### WHAT YOU HAVE TO DO
Return the whole listing, line for line, without the pictures in it.

### INPUT DATA
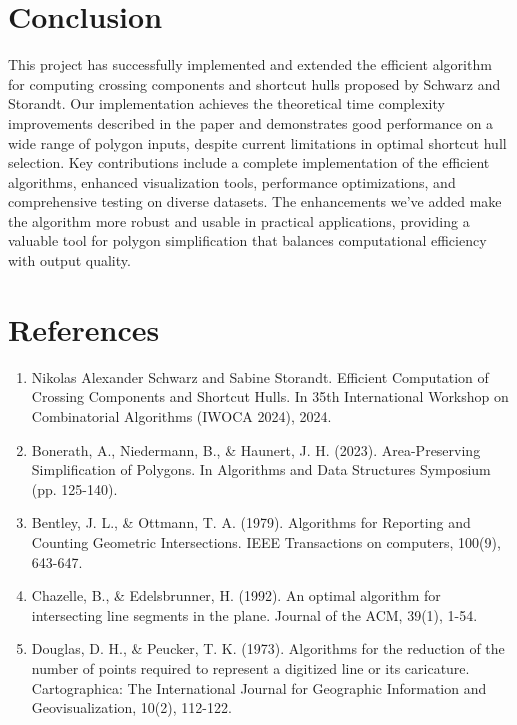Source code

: \documentclass[11pt]{article}
\begin{document}
\section{Conclusion}
This project has successfully implemented and extended the efficient algorithm for computing crossing components and shortcut hulls proposed by Schwarz and Storandt. Our implementation achieves the theoretical time complexity improvements described in the paper and demonstrates good performance on a wide range of polygon inputs, despite current limitations in optimal shortcut hull selection. Key contributions include a complete implementation of the efficient algorithms, enhanced visualization tools, performance optimizations, and comprehensive testing on diverse datasets. The enhancements we've added make the algorithm more robust and usable in practical applications, providing a valuable tool for polygon simplification that balances computational efficiency with output quality.

\section*{References}

\begin{enumerate}
    \item Nikolas Alexander Schwarz and Sabine Storandt. Efficient Computation of Crossing Components and Shortcut Hulls. In 35th International Workshop on Combinatorial Algorithms (IWOCA 2024), 2024.
    
    \item Bonerath, A., Niedermann, B., \& Haunert, J. H. (2023). Area-Preserving Simplification of Polygons. In Algorithms and Data Structures Symposium (pp. 125-140).
    
    \item Bentley, J. L., \& Ottmann, T. A. (1979). Algorithms for Reporting and Counting Geometric Intersections. IEEE Transactions on computers, 100(9), 643-647.
    
    \item Chazelle, B., \& Edelsbrunner, H. (1992). An optimal algorithm for intersecting line segments in the plane. Journal of the ACM, 39(1), 1-54.
    
    \item Douglas, D. H., \& Peucker, T. K. (1973). Algorithms for the reduction of the number of points required to represent a digitized line or its caricature. Cartographica: The International Journal for Geographic Information and Geovisualization, 10(2), 112-122.
\end{enumerate}
\end{document}
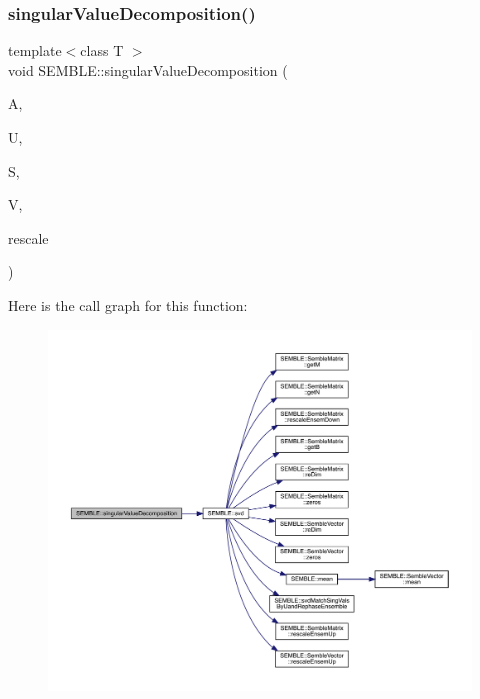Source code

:\subsubsection{\texorpdfstring{singularValueDecomposition()}{singularValueDecomposition()}\hspace{0.1cm}{\footnotesize\ttfamily [2/2]}}
{\footnotesize\ttfamily template$<$class T $>$ \\
void S\+E\+M\+B\+L\+E\+::singular\+Value\+Decomposition (\begin{DoxyParamCaption}\item[{const \mbox{\hyperlink{structSEMBLE_1_1SembleMatrix}{Semble\+Matrix}}$<$ T $>$ \&}]{A,  }\item[{\mbox{\hyperlink{structSEMBLE_1_1SembleMatrix}{Semble\+Matrix}}$<$ T $>$ \&}]{U,  }\item[{\mbox{\hyperlink{structSEMBLE_1_1SembleVector}{Semble\+Vector}}$<$ double $>$ \&}]{S,  }\item[{\mbox{\hyperlink{structSEMBLE_1_1SembleMatrix}{Semble\+Matrix}}$<$ T $>$ \&}]{V,  }\item[{bool}]{rescale }\end{DoxyParamCaption})}

Here is the call graph for this function\+:
\nopagebreak
\begin{figure}[H]
\begin{center}
\leavevmode
\includegraphics[width=350pt]{d7/dfd/namespaceSEMBLE_ab1fb9dc27b7697519b6ae677ce6cc545_cgraph}
\end{center}
\end{figure}
\mbox{\label{namespaceSEMBLE_adc86a1c9bd57aeb64bdc1ff2aebe41c4}} 
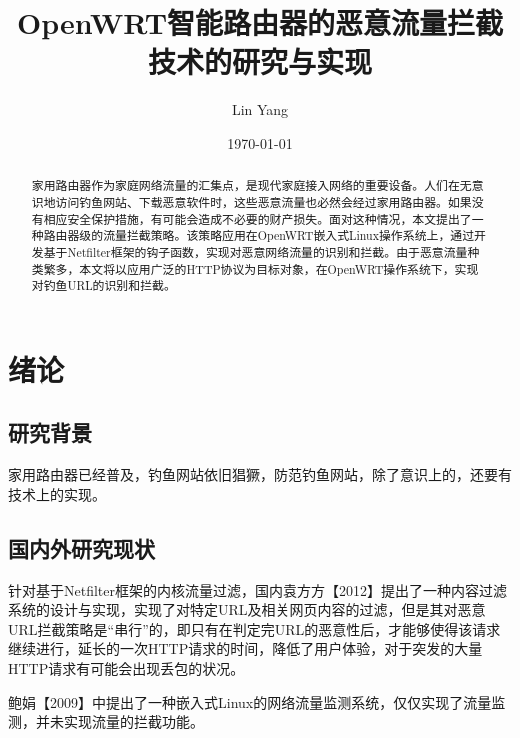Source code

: \documentclass[a4paper,onecolumn,UTF8]{ctexart}
\title{OpenWRT智能路由器的恶意流量拦截技术的研究与实现}
\author{Lin Yang}
\date{\today}
\begin{document}
\tableofcontents
\maketitle
\begin{abstract}
  家用路由器作为家庭网络流量的汇集点，是现代家庭接入网络的重要设备。人们在无意识地访问钓鱼网站、下载恶意软件时，这些恶意流量也必然会经过家用路由器。如果没有相应安全保护措施，有可能会造成不必要的财产损失。面对这种情况，本文提出了一种路由器级的流量拦截策略。该策略应用在OpenWRT嵌入式Linux操作系统上，通过开发基于Netfilter框架的钩子函数，实现对恶意网络流量的识别和拦截。由于恶意流量种类繁多，本文将以应用广泛的HTTP协议为目标对象，在OpenWRT操作系统下，实现对钓鱼URL的识别和拦截。
\end{abstract}
\section{绪论}
\subsection{研究背景}
家用路由器已经普及，钓鱼网站依旧猖獗，防范钓鱼网站，除了意识上的，还要有技术上的实现。
\subsection{国内外研究现状}
针对基于Netfilter框架的内核流量过滤，国内袁方方【2012】提出了一种内容过滤系统的设计与实现，实现了对特定URL及相关网页内容的过滤，但是其对恶意URL拦截策略是“串行”的，即只有在判定完URL的恶意性后，才能够使得该请求继续进行，延长的一次HTTP请求的时间，降低了用户体验，对于突发的大量HTTP请求有可能会出现丢包的状况。
\par  鲍娟【2009】中提出了一种嵌入式Linux的网络流量监测系统，仅仅实现了流量监测，并未实现流量的拦截功能。
\end{document}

### ANSWER TO THIS EXERCISE
Source code

: \documentclass[11pt]{article}
\begin{document}
\section{Conclusion}
This project has successfully implemented and extended the efficient algorithm for computing crossing components and shortcut hulls proposed by Schwarz and Storandt. Our implementation achieves the theoretical time complexity improvements described in the paper and demonstrates good performance on a wide range of polygon inputs, despite current limitations in optimal shortcut hull selection. Key contributions include a complete implementation of the efficient algorithms, enhanced visualization tools, performance optimizations, and comprehensive testing on diverse datasets. The enhancements we've added make the algorithm more robust and usable in practical applications, providing a valuable tool for polygon simplification that balances computational efficiency with output quality.

\section*{References}

\begin{enumerate}
    \item Nikolas Alexander Schwarz and Sabine Storandt. Efficient Computation of Crossing Components and Shortcut Hulls. In 35th International Workshop on Combinatorial Algorithms (IWOCA 2024), 2024.
    
    \item Bonerath, A., Niedermann, B., \& Haunert, J. H. (2023). Area-Preserving Simplification of Polygons. In Algorithms and Data Structures Symposium (pp. 125-140).
    
    \item Bentley, J. L., \& Ottmann, T. A. (1979). Algorithms for Reporting and Counting Geometric Intersections. IEEE Transactions on computers, 100(9), 643-647.
    
    \item Chazelle, B., \& Edelsbrunner, H. (1992). An optimal algorithm for intersecting line segments in the plane. Journal of the ACM, 39(1), 1-54.
    
    \item Douglas, D. H., \& Peucker, T. K. (1973). Algorithms for the reduction of the number of points required to represent a digitized line or its caricature. Cartographica: The International Journal for Geographic Information and Geovisualization, 10(2), 112-122.
\end{enumerate}
\end{document}
Source code

:\subsubsection{\texorpdfstring{singularValueDecomposition()}{singularValueDecomposition()}\hspace{0.1cm}{\footnotesize\ttfamily [2/2]}}
{\footnotesize\ttfamily template$<$class T $>$ \\
void S\+E\+M\+B\+L\+E\+::singular\+Value\+Decomposition (\begin{DoxyParamCaption}\item[{const \mbox{\hyperlink{structSEMBLE_1_1SembleMatrix}{Semble\+Matrix}}$<$ T $>$ \&}]{A,  }\item[{\mbox{\hyperlink{structSEMBLE_1_1SembleMatrix}{Semble\+Matrix}}$<$ T $>$ \&}]{U,  }\item[{\mbox{\hyperlink{structSEMBLE_1_1SembleVector}{Semble\+Vector}}$<$ double $>$ \&}]{S,  }\item[{\mbox{\hyperlink{structSEMBLE_1_1SembleMatrix}{Semble\+Matrix}}$<$ T $>$ \&}]{V,  }\item[{bool}]{rescale }\end{DoxyParamCaption})}

Here is the call graph for this function\+:
\nopagebreak
\begin{figure}[H]
\begin{center}
\leavevmode
\includegraphics[width=350pt]{d7/dfd/namespaceSEMBLE_ab1fb9dc27b7697519b6ae677ce6cc545_cgraph}
\end{center}
\end{figure}
\mbox{\label{namespaceSEMBLE_adc86a1c9bd57aeb64bdc1ff2aebe41c4}} 
Source code

: \documentclass[a4paper,onecolumn,UTF8]{ctexart}
\title{OpenWRT智能路由器的恶意流量拦截技术的研究与实现}
\author{Lin Yang}
\date{\today}
\begin{document}
\tableofcontents
\maketitle
\begin{abstract}
  家用路由器作为家庭网络流量的汇集点，是现代家庭接入网络的重要设备。人们在无意识地访问钓鱼网站、下载恶意软件时，这些恶意流量也必然会经过家用路由器。如果没有相应安全保护措施，有可能会造成不必要的财产损失。面对这种情况，本文提出了一种路由器级的流量拦截策略。该策略应用在OpenWRT嵌入式Linux操作系统上，通过开发基于Netfilter框架的钩子函数，实现对恶意网络流量的识别和拦截。由于恶意流量种类繁多，本文将以应用广泛的HTTP协议为目标对象，在OpenWRT操作系统下，实现对钓鱼URL的识别和拦截。
\end{abstract}
\section{绪论}
\subsection{研究背景}
家用路由器已经普及，钓鱼网站依旧猖獗，防范钓鱼网站，除了意识上的，还要有技术上的实现。
\subsection{国内外研究现状}
针对基于Netfilter框架的内核流量过滤，国内袁方方【2012】提出了一种内容过滤系统的设计与实现，实现了对特定URL及相关网页内容的过滤，但是其对恶意URL拦截策略是“串行”的，即只有在判定完URL的恶意性后，才能够使得该请求继续进行，延长的一次HTTP请求的时间，降低了用户体验，对于突发的大量HTTP请求有可能会出现丢包的状况。
\par  鲍娟【2009】中提出了一种嵌入式Linux的网络流量监测系统，仅仅实现了流量监测，并未实现流量的拦截功能。
\end{document}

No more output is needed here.